When your intestinal environment is damaged and inflamed, there is a slow reduction of natural serotonin levels, because so much of your serotonin is made in the intestines under the right conditions. When this happens, it physically changes the way you are getting signals about what to feel and how to respond to the world. Your experiences of moods and feelings will change for the worse, shifting to apathy, a dulled anesthetized state, or serious lows. This explanation could be seen as a modern scientific understanding of amma’s torpor of the spirit. Both are caused by toxicity.

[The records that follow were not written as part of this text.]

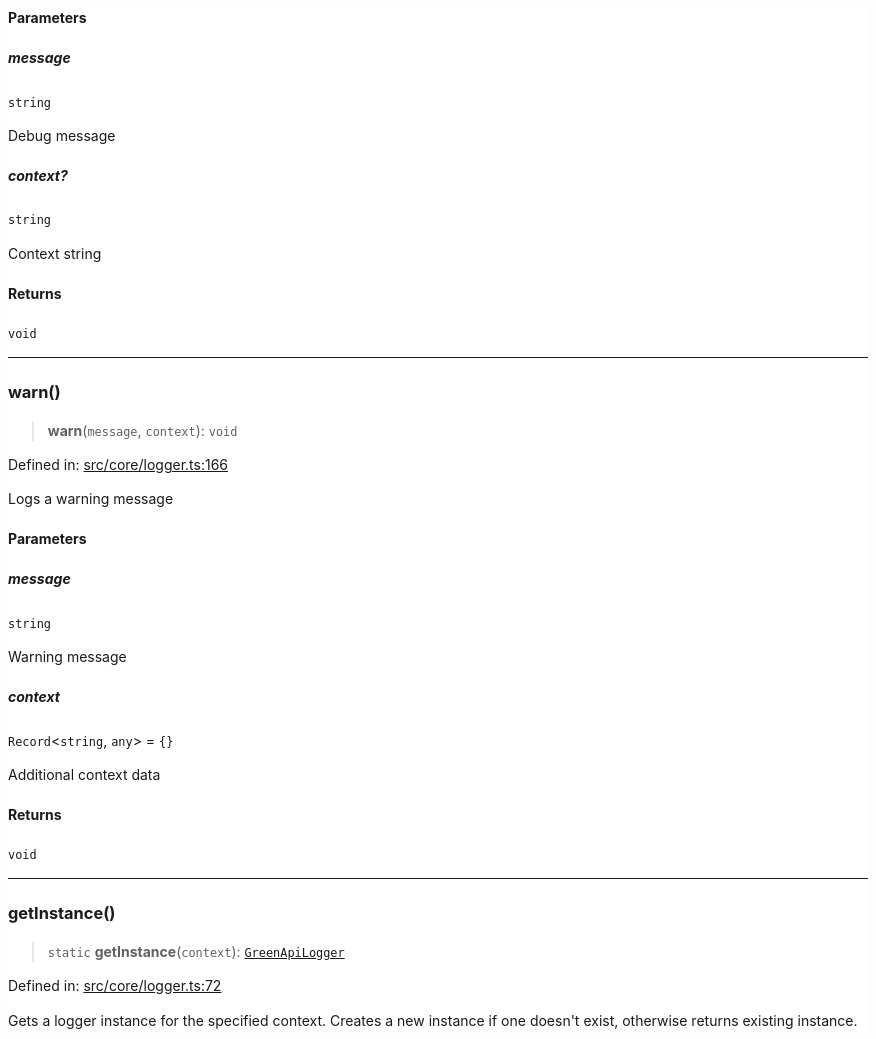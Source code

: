 #### Parameters

##### message

`string`

Debug message

##### context?

`string`

Context string

#### Returns

`void`

***

### warn()

> **warn**(`message`, `context`): `void`

Defined in: [src/core/logger.ts:166](https://github.com/green-api/greenapi-integration/blob/1e2009040b9fbee0c78f6935b3e8b1d1b6550313/src/core/logger.ts#L166)

Logs a warning message

#### Parameters

##### message

`string`

Warning message

##### context

`Record`\<`string`, `any`\> = `{}`

Additional context data

#### Returns

`void`

***

### getInstance()

> `static` **getInstance**(`context`): [`GreenApiLogger`](GreenApiLogger.md)

Defined in: [src/core/logger.ts:72](https://github.com/green-api/greenapi-integration/blob/1e2009040b9fbee0c78f6935b3e8b1d1b6550313/src/core/logger.ts#L72)

Gets a logger instance for the specified context.
Creates a new instance if one doesn't exist, otherwise returns existing instance.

As anyone with a more complex understanding of the psyche and physiology knows, the picture of depression is far more intricate than this. For one thing, many other neurotransmitters are involved that may also be out of balance, whether from a lack of nutrients or subtler imbalances in other parts of the body. Then add to this the toxins from the problems of the heart and soul that evade a physical examination, and it is impossible to say that there is ever a single cause of depression. I would never have presumed to tell Kate whether the root of her suffering started in the body (that low neurotransmitter production was causing her low spirits) or in the spirit (that her spirit was generating a physical symptom to get her attention).